The waters can get pretty choppy inside the celebrity fishbowl, and often it is hard to distinguish between who is swimming and who is sinking.

However, there is one barometer of one's ''star status'' which is more reliable than most: the prices generated by their paparazzi shots.

Take Lisa McCune, for example.

Formerly Australia's sweetheart, a photograph of her lying in a park six months ago would have barely raised an eyebrow, let alone opened a purse. Fifty bucks tops, but maybe a little more if she had piled on masses of weight or was topless.

But when shots emerged showing McCune, a married mother of three who appeared to have it all, cavorting about with her hunky South Pacific co-star Teddy Tahu Rhodes, suddenly McCune was hot property again. The racy shots fetched about $50,000.

But that was just the beginning.

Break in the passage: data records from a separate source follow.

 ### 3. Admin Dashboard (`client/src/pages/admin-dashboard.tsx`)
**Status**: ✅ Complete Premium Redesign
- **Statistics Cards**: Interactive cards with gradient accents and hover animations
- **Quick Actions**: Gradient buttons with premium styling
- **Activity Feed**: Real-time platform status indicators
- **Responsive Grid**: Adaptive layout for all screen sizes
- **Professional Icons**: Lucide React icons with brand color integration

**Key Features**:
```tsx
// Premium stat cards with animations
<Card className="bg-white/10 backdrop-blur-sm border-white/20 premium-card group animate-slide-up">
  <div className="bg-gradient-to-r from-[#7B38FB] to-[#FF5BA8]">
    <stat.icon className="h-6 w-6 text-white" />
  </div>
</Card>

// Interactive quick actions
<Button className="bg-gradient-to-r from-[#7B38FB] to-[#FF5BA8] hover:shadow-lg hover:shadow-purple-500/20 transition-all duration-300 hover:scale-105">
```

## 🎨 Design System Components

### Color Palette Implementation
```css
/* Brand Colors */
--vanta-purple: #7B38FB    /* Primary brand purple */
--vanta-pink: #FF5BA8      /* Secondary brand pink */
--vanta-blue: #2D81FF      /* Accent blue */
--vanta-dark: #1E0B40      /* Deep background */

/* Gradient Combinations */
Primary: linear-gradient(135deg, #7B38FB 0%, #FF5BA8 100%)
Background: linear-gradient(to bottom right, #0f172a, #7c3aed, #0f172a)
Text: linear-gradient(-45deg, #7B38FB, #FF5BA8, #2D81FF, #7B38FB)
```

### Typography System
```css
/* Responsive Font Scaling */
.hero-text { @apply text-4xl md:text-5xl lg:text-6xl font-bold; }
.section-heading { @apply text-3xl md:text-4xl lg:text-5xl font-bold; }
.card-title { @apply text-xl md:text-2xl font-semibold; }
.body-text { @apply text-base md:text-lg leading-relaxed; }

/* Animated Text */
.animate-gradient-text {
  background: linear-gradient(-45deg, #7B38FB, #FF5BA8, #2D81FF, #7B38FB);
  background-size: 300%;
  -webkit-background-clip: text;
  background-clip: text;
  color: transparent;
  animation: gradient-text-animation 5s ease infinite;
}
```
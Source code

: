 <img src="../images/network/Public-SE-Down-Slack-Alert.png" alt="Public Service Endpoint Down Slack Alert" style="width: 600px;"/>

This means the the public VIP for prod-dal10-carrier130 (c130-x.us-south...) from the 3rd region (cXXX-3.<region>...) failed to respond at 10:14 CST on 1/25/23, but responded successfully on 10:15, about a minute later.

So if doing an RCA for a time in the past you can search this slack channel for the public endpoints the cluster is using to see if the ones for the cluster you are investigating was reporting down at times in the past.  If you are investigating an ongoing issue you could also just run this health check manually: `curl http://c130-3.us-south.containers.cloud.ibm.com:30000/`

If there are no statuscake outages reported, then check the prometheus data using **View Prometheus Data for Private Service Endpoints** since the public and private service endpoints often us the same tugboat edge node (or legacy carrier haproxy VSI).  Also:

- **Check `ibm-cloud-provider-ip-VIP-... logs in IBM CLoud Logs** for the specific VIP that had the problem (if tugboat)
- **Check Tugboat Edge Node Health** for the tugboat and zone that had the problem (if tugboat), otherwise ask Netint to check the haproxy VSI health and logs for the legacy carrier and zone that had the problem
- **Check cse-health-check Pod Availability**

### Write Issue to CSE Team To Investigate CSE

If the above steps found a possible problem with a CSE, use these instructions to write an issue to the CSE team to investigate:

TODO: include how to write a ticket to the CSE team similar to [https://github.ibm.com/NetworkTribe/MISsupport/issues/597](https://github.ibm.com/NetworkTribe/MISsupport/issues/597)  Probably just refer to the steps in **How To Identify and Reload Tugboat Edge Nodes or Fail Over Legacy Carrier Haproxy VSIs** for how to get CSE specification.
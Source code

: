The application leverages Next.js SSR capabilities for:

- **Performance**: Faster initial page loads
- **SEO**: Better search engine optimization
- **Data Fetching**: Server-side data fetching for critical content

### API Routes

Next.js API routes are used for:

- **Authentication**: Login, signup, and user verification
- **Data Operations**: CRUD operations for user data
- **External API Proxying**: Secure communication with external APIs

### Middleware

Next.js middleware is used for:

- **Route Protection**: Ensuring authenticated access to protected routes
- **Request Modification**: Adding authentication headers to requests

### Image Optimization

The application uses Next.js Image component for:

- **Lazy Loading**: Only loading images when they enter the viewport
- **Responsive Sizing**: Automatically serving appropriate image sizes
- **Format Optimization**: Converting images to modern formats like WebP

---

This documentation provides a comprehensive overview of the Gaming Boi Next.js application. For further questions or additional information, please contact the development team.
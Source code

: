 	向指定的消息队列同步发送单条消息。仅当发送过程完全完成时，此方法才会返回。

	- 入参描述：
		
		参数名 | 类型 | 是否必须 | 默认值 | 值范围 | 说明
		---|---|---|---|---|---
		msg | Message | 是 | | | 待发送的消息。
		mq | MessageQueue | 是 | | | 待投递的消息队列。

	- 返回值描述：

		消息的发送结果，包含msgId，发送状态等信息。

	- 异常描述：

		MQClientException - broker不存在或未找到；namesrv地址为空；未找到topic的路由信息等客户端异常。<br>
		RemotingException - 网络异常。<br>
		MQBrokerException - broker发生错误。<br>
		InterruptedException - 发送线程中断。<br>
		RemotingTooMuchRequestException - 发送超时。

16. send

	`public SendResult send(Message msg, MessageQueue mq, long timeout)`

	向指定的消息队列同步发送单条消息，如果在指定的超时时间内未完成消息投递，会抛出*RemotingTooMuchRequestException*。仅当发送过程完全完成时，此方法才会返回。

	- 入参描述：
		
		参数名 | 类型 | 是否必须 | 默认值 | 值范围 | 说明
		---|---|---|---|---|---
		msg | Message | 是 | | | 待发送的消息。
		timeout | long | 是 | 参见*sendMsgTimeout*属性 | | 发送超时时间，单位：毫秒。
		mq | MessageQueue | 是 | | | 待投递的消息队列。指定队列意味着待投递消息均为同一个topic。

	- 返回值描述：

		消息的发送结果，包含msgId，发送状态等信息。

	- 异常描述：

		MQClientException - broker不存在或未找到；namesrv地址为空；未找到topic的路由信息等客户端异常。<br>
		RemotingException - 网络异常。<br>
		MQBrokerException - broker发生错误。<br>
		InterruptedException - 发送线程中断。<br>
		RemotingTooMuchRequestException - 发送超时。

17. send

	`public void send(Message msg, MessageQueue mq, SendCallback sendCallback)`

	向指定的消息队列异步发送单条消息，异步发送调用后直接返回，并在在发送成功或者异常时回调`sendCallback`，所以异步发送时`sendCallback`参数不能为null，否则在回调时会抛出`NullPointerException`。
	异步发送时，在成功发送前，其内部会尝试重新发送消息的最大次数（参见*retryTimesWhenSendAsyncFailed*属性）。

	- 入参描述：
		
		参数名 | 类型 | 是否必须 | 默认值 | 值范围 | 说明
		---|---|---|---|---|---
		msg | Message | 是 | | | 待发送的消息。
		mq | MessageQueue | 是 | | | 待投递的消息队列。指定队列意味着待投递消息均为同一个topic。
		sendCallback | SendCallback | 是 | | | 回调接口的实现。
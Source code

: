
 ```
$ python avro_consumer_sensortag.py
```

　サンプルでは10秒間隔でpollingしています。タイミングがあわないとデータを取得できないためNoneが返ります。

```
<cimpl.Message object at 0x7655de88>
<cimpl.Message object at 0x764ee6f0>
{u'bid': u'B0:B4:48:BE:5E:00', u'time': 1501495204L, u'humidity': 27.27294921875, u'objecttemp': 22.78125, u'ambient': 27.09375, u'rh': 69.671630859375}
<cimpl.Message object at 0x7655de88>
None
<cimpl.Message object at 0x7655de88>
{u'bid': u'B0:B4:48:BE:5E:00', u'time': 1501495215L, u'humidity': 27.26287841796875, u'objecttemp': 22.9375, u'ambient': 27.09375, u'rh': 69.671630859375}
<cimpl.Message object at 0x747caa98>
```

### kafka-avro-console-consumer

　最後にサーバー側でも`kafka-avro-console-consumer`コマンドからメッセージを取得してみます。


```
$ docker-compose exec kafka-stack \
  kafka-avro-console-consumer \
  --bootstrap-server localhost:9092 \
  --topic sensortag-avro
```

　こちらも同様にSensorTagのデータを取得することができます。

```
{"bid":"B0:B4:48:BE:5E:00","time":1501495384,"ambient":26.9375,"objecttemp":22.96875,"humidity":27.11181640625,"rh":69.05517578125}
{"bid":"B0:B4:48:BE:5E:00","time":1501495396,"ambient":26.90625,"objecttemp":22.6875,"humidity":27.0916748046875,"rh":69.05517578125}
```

Other images showing McCune and her ''bad boy'' co-star have made about $250,000 in recent weeks for a small band of paparazzos who have been following her.

However, it seems demand has waned, with the most recent set of shots sold to a Sunday tabloid for about $500.

While plenty of noise is made about the massive amounts of money earned for ''the money shot'', it is actually the mundane shots of famous people going about their daily routine that are a local paparazzo's bread and butter.

This week, PS received shots showing Mel B jogging ($150), Ronan Keating with his kids ($150) and Sonia Kruger attempting to appear clueless about the lenses focused on her as she swallowed her lunch at Woolloomooloo ($100).

Interestingly, in the cases of Mel B and Keating, they each published their movements on Twitter earlier that day, resulting in a guaranteed gaggle of paps turning up to document their prosaic activities.

That's exactly what the stars want: control.

It's the shots they have no control over that cause them the greatest angst, and quite often, embarrassment. Just ask the Duchess of Cambridge.

Like all industries, it is simply an issue of supply and demand, as PS was reminded at a Friday lunch not so long ago on Woolloomooloo's celebrity magnet, the Finger Wharf.

On a quiet Friday, it's the Finger Wharf where the snappers of Sydney lurk, hopeful of getting a decent shot of a celebrity having a long lunch and getting a little playful after a few vinos.

If they strike gold, they will get a star of the calibre of Lady Gaga smooching with her boyfriend and a $5000 pay-off.

Nine times out of 10, it's just John Laws and his Princess, and a lousy $100, though his shots could have made about another $50 in the wash-up following his Wild Turkey interview with the ABC's Leigh Sales.

On one occasion PS witnessed Tania Zaetta promenading up and down the wharf. While there were plenty of photographers about, not a single shutter clicked.